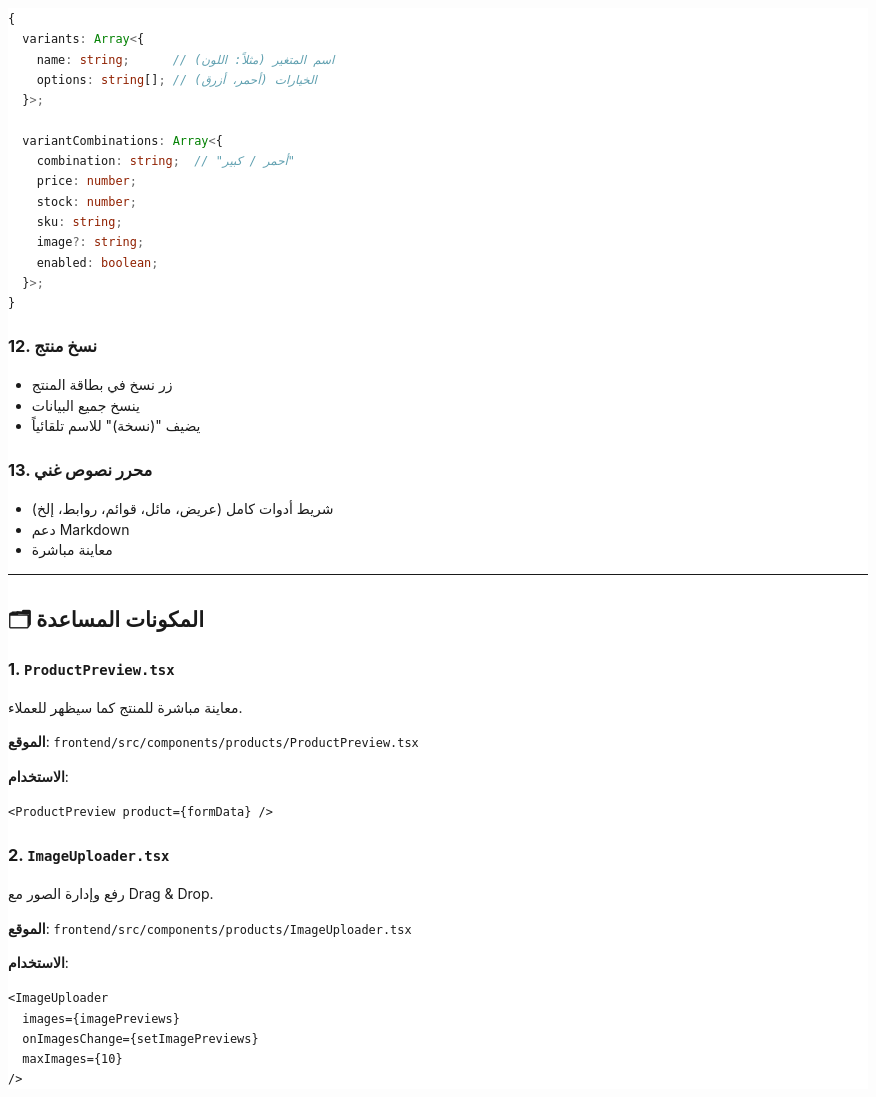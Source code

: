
 ```typescript
{
  variants: Array<{
    name: string;      // اسم المتغير (مثلاً: اللون)
    options: string[]; // الخيارات (أحمر، أزرق)
  }>;
  
  variantCombinations: Array<{
    combination: string;  // "أحمر / كبير"
    price: number;
    stock: number;
    sku: string;
    image?: string;
    enabled: boolean;
  }>;
}
```

### 12. **نسخ منتج**
- زر نسخ في بطاقة المنتج
- ينسخ جميع البيانات
- يضيف "(نسخة)" للاسم تلقائياً

### 13. **محرر نصوص غني**
- شريط أدوات كامل (عريض، مائل، قوائم، روابط، إلخ)
- دعم Markdown
- معاينة مباشرة

---

## 🗂️ المكونات المساعدة

### 1. `ProductPreview.tsx`
معاينة مباشرة للمنتج كما سيظهر للعملاء.

**الموقع**: `frontend/src/components/products/ProductPreview.tsx`

**الاستخدام**:
```tsx
<ProductPreview product={formData} />
```

### 2. `ImageUploader.tsx`
رفع وإدارة الصور مع Drag & Drop.

**الموقع**: `frontend/src/components/products/ImageUploader.tsx`

**الاستخدام**:
```tsx
<ImageUploader
  images={imagePreviews}
  onImagesChange={setImagePreviews}
  maxImages={10}
/>
```
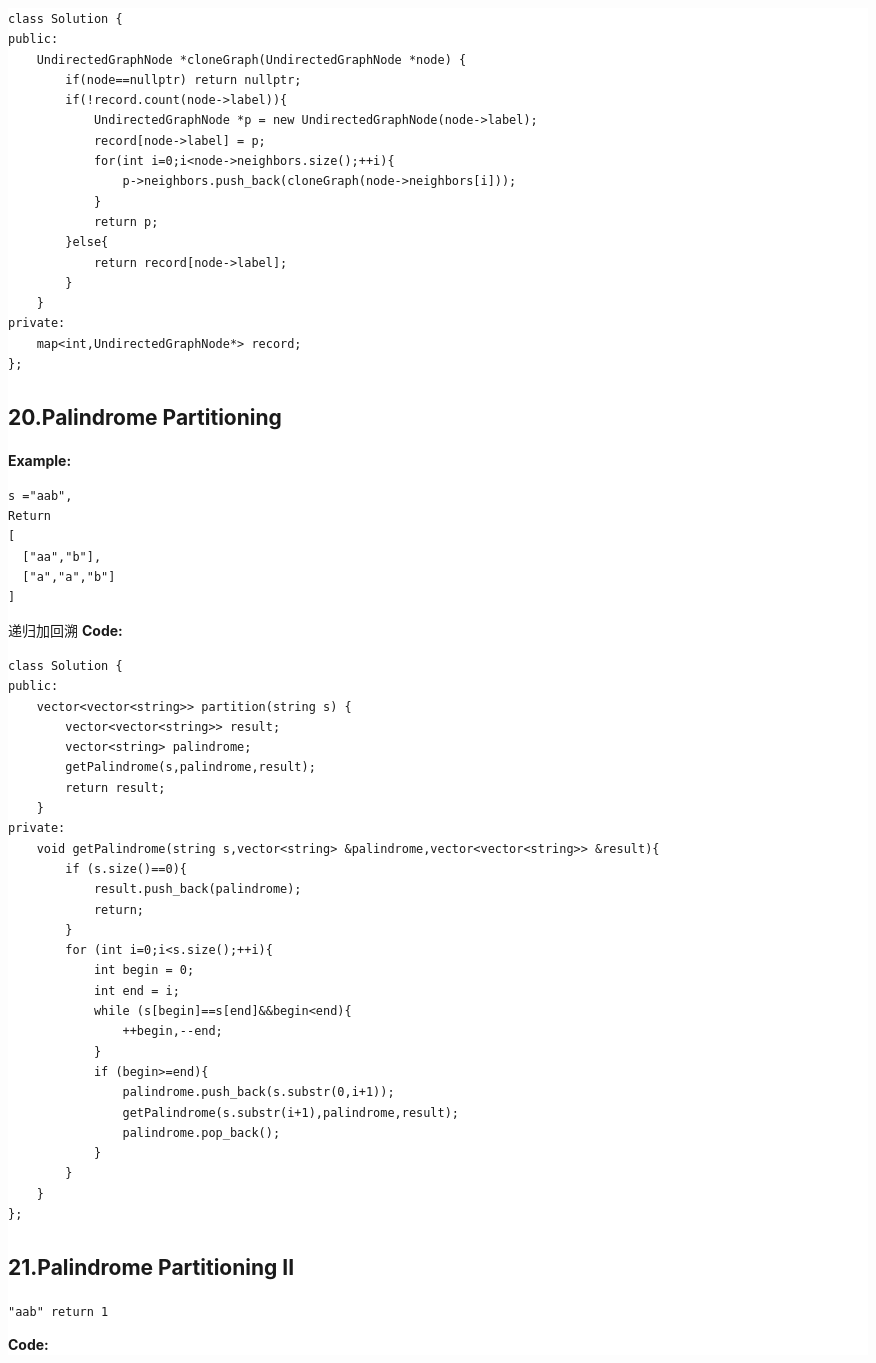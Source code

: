 	class Solution {
	public:
	    UndirectedGraphNode *cloneGraph(UndirectedGraphNode *node) {
	        if(node==nullptr) return nullptr;
	        if(!record.count(node->label)){
	            UndirectedGraphNode *p = new UndirectedGraphNode(node->label);
	            record[node->label] = p;
	            for(int i=0;i<node->neighbors.size();++i){
	                p->neighbors.push_back(cloneGraph(node->neighbors[i]));
	            }
	            return p;
	        }else{
	            return record[node->label];
	        }  
	    }
	private:
	    map<int,UndirectedGraphNode*> record;
	};

## 20.Palindrome Partitioning ##
**Example:**

	s ="aab",
	Return
	[
	  ["aa","b"],
	  ["a","a","b"]
	]
递归加回溯
**Code:**

	class Solution {
	public:
		vector<vector<string>> partition(string s) {
			vector<vector<string>> result;
			vector<string> palindrome;
			getPalindrome(s,palindrome,result);
			return result;
		}
	private:
		void getPalindrome(string s,vector<string> &palindrome,vector<vector<string>> &result){
			if (s.size()==0){
				result.push_back(palindrome);
				return;
			}
			for (int i=0;i<s.size();++i){
				int begin = 0;
				int end = i;
				while (s[begin]==s[end]&&begin<end){
					++begin,--end;
				}
				if (begin>=end){
					palindrome.push_back(s.substr(0,i+1));
					getPalindrome(s.substr(i+1),palindrome,result);
					palindrome.pop_back();
				}
			}
		}
	};
## 21.Palindrome Partitioning II ##
	"aab" return 1
**Code:**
------------------------------------------------------------------------
* _Problem description_
If a line in the records above contains the word "result", copy it.

* _Your response_
			vector<vector<string>> result;
			getPalindrome(s,palindrome,result);
			return result;
		void getPalindrome(string s,vector<string> &palindrome,vector<vector<string>> &result){
				result.push_back(palindrome);
					getPalindrome(s.substr(i+1),palindrome,result);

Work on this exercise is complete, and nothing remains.